This document contains tips, workflows, and more for local development within this repository.
More documentation for maintainers and developers of Fleet can be found in docs/.
Fleet's test suites should be as reliable as possible, as they are a pillar of Fleet's quality.
Flaky tests cause delays and confusion; here are a few recommendations which can help detect and prevent them.
With many of Fleet's tests relying on ginkgo, suites can be run repeatedly to identify
flaky tests locally, by using ginkgo --until-it-fails $path
. Flag -v
adds verbosity to test runs, outputting precious
clues on what may be failing.
Making tests as lightweight as possible is a good first step towards making them less likely to be flaky, as it reduces complexity and makes them easier to set up and tear down. This includes using unit tests where possible, especially when many different combinations of similar logic must be tested. If unit tests cannot cover a given case, we recommend integration tests instead, which are still fairly easy to debug and flexible with mocking. End-to-end tests should be the last resort, as they spin up full-blown clusters, sometimes with additional test infrastructure.

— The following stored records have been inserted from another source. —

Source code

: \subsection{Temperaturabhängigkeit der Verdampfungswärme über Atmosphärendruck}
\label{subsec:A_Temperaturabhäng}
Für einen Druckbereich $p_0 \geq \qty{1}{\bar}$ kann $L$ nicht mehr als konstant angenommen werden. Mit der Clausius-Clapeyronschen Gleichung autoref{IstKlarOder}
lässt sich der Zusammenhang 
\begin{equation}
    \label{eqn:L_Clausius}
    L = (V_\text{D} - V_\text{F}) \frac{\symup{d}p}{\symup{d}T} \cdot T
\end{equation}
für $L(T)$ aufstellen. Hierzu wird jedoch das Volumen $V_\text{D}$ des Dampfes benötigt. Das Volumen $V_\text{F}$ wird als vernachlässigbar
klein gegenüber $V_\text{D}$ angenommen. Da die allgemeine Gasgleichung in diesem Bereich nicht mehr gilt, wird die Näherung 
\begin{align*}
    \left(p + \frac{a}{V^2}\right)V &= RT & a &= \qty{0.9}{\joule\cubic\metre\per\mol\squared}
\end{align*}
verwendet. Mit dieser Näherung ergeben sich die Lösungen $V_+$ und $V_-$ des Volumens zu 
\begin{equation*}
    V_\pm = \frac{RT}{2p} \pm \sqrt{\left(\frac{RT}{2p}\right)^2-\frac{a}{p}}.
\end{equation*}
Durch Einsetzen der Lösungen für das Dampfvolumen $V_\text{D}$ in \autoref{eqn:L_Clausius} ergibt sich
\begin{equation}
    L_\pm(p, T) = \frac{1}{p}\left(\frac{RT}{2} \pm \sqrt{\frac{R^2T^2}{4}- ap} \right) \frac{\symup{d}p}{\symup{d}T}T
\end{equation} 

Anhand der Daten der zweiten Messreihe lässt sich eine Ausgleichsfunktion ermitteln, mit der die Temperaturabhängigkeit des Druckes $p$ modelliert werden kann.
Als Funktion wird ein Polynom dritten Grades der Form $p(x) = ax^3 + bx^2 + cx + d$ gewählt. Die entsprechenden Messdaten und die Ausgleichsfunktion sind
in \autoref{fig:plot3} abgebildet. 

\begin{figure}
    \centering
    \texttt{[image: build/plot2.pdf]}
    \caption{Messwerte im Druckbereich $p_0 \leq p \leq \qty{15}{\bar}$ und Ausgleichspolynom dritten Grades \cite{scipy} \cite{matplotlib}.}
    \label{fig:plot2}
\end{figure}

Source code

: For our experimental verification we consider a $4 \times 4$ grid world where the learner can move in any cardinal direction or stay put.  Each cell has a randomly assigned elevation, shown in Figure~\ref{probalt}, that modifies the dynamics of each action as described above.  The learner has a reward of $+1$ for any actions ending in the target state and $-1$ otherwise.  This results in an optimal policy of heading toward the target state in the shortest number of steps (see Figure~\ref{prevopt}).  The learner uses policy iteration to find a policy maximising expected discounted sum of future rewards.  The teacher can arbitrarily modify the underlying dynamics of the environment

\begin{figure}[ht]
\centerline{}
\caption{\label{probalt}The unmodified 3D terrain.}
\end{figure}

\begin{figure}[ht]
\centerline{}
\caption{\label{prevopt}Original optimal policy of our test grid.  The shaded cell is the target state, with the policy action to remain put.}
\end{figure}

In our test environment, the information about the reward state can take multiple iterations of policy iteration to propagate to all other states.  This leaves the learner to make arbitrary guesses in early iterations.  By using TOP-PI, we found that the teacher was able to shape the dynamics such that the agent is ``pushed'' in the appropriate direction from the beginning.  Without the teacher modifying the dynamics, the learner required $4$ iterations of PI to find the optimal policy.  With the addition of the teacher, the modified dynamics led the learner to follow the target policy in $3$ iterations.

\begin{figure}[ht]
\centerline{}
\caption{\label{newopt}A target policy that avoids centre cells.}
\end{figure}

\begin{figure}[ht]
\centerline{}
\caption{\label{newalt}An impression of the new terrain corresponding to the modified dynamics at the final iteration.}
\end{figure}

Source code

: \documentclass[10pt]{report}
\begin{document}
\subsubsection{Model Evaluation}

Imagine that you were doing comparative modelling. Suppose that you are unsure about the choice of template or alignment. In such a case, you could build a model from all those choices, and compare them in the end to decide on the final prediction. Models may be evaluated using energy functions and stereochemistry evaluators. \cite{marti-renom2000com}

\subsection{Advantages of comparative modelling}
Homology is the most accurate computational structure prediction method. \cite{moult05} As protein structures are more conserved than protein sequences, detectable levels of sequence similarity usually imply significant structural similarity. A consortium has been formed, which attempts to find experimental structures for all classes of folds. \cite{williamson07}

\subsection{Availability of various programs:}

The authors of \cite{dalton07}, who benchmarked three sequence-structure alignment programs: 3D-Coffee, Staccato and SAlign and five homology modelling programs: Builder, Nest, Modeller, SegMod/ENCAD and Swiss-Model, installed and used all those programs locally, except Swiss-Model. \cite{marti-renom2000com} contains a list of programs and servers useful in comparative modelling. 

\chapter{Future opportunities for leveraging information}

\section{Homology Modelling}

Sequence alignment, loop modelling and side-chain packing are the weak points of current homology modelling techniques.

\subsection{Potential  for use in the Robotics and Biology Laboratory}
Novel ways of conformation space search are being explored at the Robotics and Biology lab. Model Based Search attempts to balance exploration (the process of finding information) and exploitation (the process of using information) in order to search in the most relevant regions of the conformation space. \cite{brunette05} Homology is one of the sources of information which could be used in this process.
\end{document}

When using end-to-end tests, we recommend:
-
Deploying the smallest possible amount of resources to speed up deployments and reduce the load on resources. For instance, using test charts containing only config maps, since much of Fleet's end-to-end testing is independent of the workload itself, but rather focuses on status changes, readiness, etc.
-
Randomising namespaces whenever possible, to reduce the risk of conflicts between multiple runs of the same test suite. The same applies to randomising release names and deployed resource names.
-
Cleaning up created resources after execution, leaving a clean slate for further testing. This makes conflicts less likely and reduces the load on the machine running tests. Pre-execution cleanup could also be a good option, ensuring that testing only begins if cleanup is successful. Gomega's
BeforeEach
andAfterEach
are our good friends there. -
When waiting for a (set of) condition(s) to be met, not using
time.Sleep(<duration>)
but rather Gomega's Eventually. As functions can be passed toEventually
, we prefer using functions which take aGomega
object as a parameter, which allows assertions to be made inside that function, leading to more detailed output in case of failures. Using a function that returns a boolean and expecting it to succeed will simply lead to output aboutfalse
expected to betrue
, which is harder to troubleshoot. -
Avoiding dependencies on ephemeral information, such as logs or events (and especially their absence). If that is really necessary, deployments should be scaled down and back up before test runs.
Development scripts are provided under /dev
to make it easier setting up a local development Fleet standalone
environment and running the E2E tests against it. These scripts are intended only for local Fleet development, not for
production nor any other real world scenario.
Setting up the local development environment and running the E2E tests is described in the /dev/README.md.